## EXERCISE DIRECTIONS
Whenever a line in the entries below contains the string "mobil", copy that line.

## LISTED ENTRIES
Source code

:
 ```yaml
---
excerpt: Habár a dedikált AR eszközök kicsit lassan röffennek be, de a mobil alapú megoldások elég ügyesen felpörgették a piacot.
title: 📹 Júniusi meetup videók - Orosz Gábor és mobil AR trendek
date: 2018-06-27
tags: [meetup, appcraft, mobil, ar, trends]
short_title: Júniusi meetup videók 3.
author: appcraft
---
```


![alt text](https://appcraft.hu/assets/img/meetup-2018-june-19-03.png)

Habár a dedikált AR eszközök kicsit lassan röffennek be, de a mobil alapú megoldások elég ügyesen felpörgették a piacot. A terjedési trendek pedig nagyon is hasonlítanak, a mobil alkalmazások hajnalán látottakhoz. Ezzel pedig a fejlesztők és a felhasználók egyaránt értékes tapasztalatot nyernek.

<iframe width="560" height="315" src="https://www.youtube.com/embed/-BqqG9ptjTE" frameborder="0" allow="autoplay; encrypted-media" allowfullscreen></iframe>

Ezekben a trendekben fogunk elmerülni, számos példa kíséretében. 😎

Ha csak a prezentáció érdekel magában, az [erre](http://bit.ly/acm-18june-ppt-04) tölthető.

...

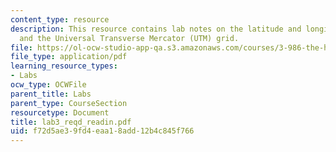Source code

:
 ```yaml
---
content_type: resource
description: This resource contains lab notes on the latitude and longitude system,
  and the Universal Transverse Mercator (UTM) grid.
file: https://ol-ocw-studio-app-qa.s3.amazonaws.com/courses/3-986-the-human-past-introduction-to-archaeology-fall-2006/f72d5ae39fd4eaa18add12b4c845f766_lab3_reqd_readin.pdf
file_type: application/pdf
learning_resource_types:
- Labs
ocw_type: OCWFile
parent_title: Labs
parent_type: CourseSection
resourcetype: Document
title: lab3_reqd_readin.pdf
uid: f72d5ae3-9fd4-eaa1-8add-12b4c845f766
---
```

## SOLUTION TO THIS EXERCISE
excerpt: Habár a dedikált AR eszközök kicsit lassan röffennek be, de a mobil alapú megoldások elég ügyesen felpörgették a piacot.
title: 📹 Júniusi meetup videók - Orosz Gábor és mobil AR trendek
tags: [meetup, appcraft, mobil, ar, trends]
Habár a dedikált AR eszközök kicsit lassan röffennek be, de a mobil alapú megoldások elég ügyesen felpörgették a piacot. A terjedési trendek pedig nagyon is hasonlítanak, a mobil alkalmazások hajnalán látottakhoz. Ezzel pedig a fejlesztők és a felhasználók egyaránt értékes tapasztalatot nyernek.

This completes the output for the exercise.